Population Council, Washington, DC, USA.
Population Council, New York, NY, USA.
J Int AIDS Soc. 2020 Jun;23 Suppl 2(Suppl 2):e25518. doi: 10.1002/jia2.25518.
Engaging at-risk men in HIV prevention programs and services is a current priority, yet there are few effective ways to identify which men are at highest risk or how to best reach them. In this study we generated multi-factor profiles of HIV acquisition/transmission risk for men in Durban, South Africa, to help inform targeted programming and service delivery.
Data come from surveys with 947 men ages 20 to 40 conducted in two informal settlements from May to September 2017. Using latent class analysis (LCA), which detects a small set of underlying groups based on multiple dimensions, we identified classes based on nine HIV risk factors and socio-demographic characteristics. We then compared HIV service use between the classes.
We identified four latent classes, with good model fit statistics. The older high-risk class (20% of the sample; mean age 36) were more likely married/cohabiting and employed, with multiple sexual partners, substantial age-disparity with partners (eight years younger on-average), transactional relationships (including more resource-intensive forms like paying for partner's rent), and hazardous drinking. The younger high-risk class (24%; mean age 27) were likely unmarried and employed, with the highest probability of multiple partners in the last year (including 42% with 5+ partners), transactional relationships (less resource-intensive, e.g., clothes/transportation), hazardous drinking, and inequitable gender views. The younger moderate-risk class (36%; mean age 23) were most likely unmarried, unemployed technical college/university students/graduates. They had a relatively high probability of multiple partners and transactional relationships (less resource-intensive), and moderate hazardous drinking. Finally, the older low-risk class (20%; mean age 29) were more likely married/cohabiting, employed, and highly gender-equitable, with few partners and limited transactional relationships. Circumcision (status) was higher among the younger moderate-risk class than either high-risk class (p < 0.001). HIV testing and treatment literacy score were suboptimal and did not differ across classes.
Distinct HIV risk profiles among men were identified. Interventions should focus on reaching the highest-risk profiles who, despite their elevated risk, were less or no more likely than the lower-risk to use HIV services. By enabling a more synergistic understanding of subgroups, LCA has potential to enable more strategic, data-driven programming and evaluation.
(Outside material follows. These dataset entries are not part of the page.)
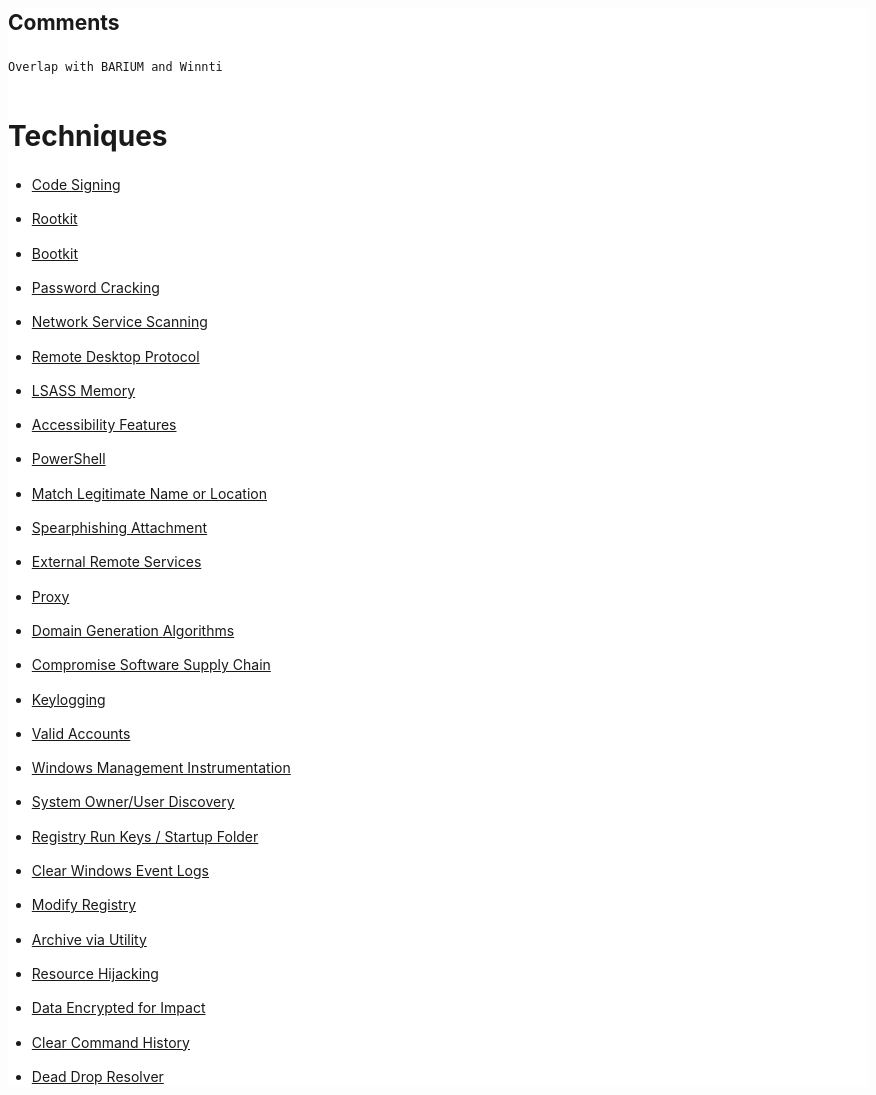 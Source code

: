 ## Comments

```
Overlap with BARIUM and Winnti
```

# Techniques


* [Code Signing](../techniques/Code-Signing.md)

* [Rootkit](../techniques/Rootkit.md)
    
* [Bootkit](../techniques/Bootkit.md)
    
* [Password Cracking](../techniques/Password-Cracking.md)
    
* [Network Service Scanning](../techniques/Network-Service-Scanning.md)
    
* [Remote Desktop Protocol](../techniques/Remote-Desktop-Protocol.md)
    
* [LSASS Memory](../techniques/LSASS-Memory.md)
    
* [Accessibility Features](../techniques/Accessibility-Features.md)
    
* [PowerShell](../techniques/PowerShell.md)
    
* [Match Legitimate Name or Location](../techniques/Match-Legitimate-Name-or-Location.md)
    
* [Spearphishing Attachment](../techniques/Spearphishing-Attachment.md)
    
* [External Remote Services](../techniques/External-Remote-Services.md)
    
* [Proxy](../techniques/Proxy.md)
    
* [Domain Generation Algorithms](../techniques/Domain-Generation-Algorithms.md)
    
* [Compromise Software Supply Chain](../techniques/Compromise-Software-Supply-Chain.md)
    
* [Keylogging](../techniques/Keylogging.md)
    
* [Valid Accounts](../techniques/Valid-Accounts.md)
    
* [Windows Management Instrumentation](../techniques/Windows-Management-Instrumentation.md)
    
* [System Owner/User Discovery](../techniques/System-Owner-User-Discovery.md)
    
* [Registry Run Keys / Startup Folder](../techniques/Registry-Run-Keys---Startup-Folder.md)
    
* [Clear Windows Event Logs](../techniques/Clear-Windows-Event-Logs.md)
    
* [Modify Registry](../techniques/Modify-Registry.md)
    
* [Archive via Utility](../techniques/Archive-via-Utility.md)
    
* [Resource Hijacking](../techniques/Resource-Hijacking.md)
    
* [Data Encrypted for Impact](../techniques/Data-Encrypted-for-Impact.md)
    
* [Clear Command History](../techniques/Clear-Command-History.md)
    
* [Dead Drop Resolver](../techniques/Dead-Drop-Resolver.md)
让高危男性参与艾滋病毒预防计划和服务是当前的重点,但目前几乎没有有效的方法来确定哪些男性面临最大的风险,或者如何最好地接触到他们。在这项研究中,我们为南非德班的男性生成了艾滋病毒感染/传播风险的多因素特征,以帮助提供有针对性的规划和服务。
数据来自于 2017 年 5 月至 9 月在两个非正规住区对 947 名 20 至 40 岁男性进行的调查。我们使用潜在类别分析(LCA),根据多个维度检测出一小组潜在的群体,根据九个艾滋病毒风险因素和社会人口特征确定类别。然后,我们比较了不同类别之间的艾滋病毒服务使用情况。
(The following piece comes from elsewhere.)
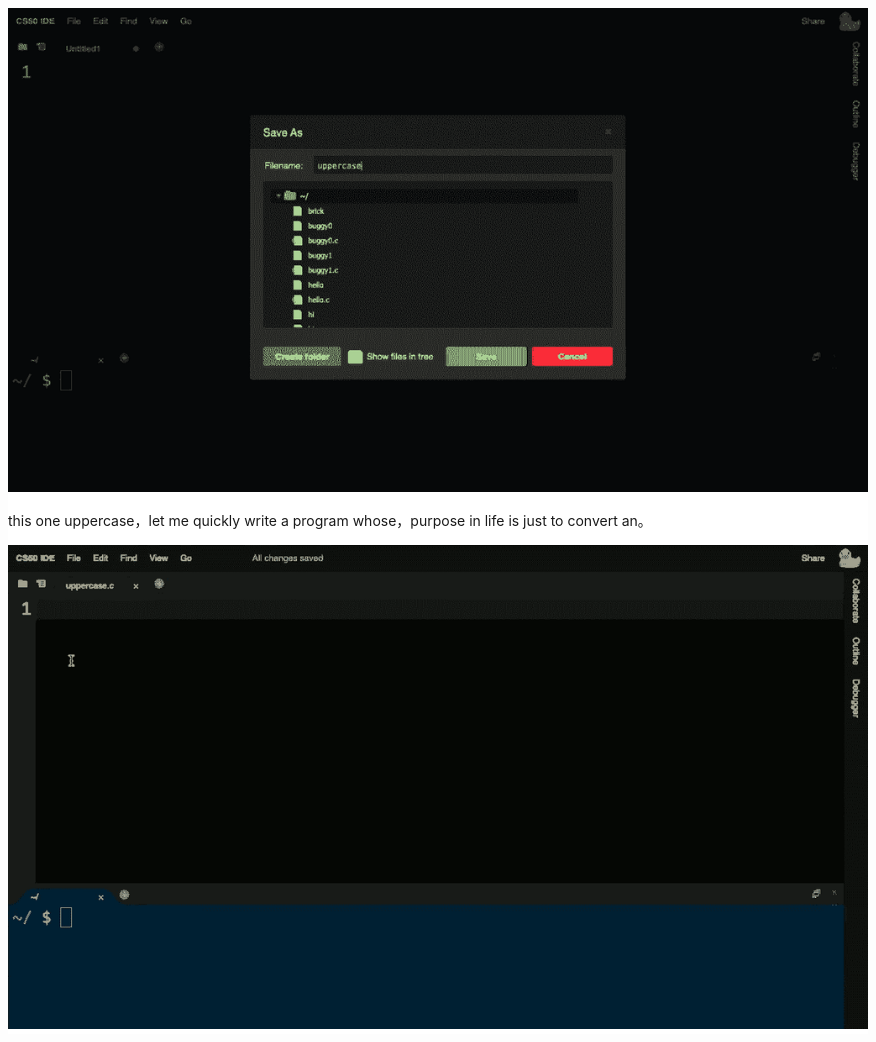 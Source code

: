 ![](img/110ed059845cb3216569ef9efb94f426_76.png)

this one uppercase，let me quickly write a program whose，purpose in life is just to convert an。



![](img/110ed059845cb3216569ef9efb94f426_78.png)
我们确定了四个潜在类别,具有良好的模型拟合统计数据。年龄较大的高风险类别(样本的 20%;平均年龄 36 岁)更有可能已婚/同居和就业,性伴侣较多,与伴侣的年龄差距较大(平均小 8 岁),有交易关系(包括更具资源密集型的形式,如支付伴侣的租金),以及危险饮酒。年龄较小的高风险类别(24%;平均年龄 27 岁)未婚且就业,过去一年中与多个伴侣发生性关系的可能性最高(包括 42%的人与 5 个以上伴侣发生性关系),交易关系(资源密集程度较低,例如衣服/交通),危险饮酒和不平等的性别观念。年龄较小的中危类别(36%;平均年龄 23 岁)最有可能未婚,失业,技术学院/大学学生/毕业生。他们有较高的可能性有多个伴侣和交易关系(资源密集程度较低),以及中等程度的危险饮酒。最后,年龄较大的低危类别(20%;平均年龄 29 岁)更有可能已婚/同居,就业,性别平等意识高,伴侣少,交易关系有限。在年轻的中危类别中,接受过割礼(状态)的人比任何高危类别都多(p<0.001)。艾滋病毒检测和治疗知识得分不理想,且各类别之间没有差异。
确定了男性艾滋病毒风险的不同特征。干预措施应侧重于接触风险最高的人群,尽管他们的风险较高,但他们使用艾滋病毒服务的可能性并不比低风险人群高。潜在类别分析(LCA)通过对亚组有更协同的理解,具有潜在的能力来实现更具战略性、数据驱动的规划和评估。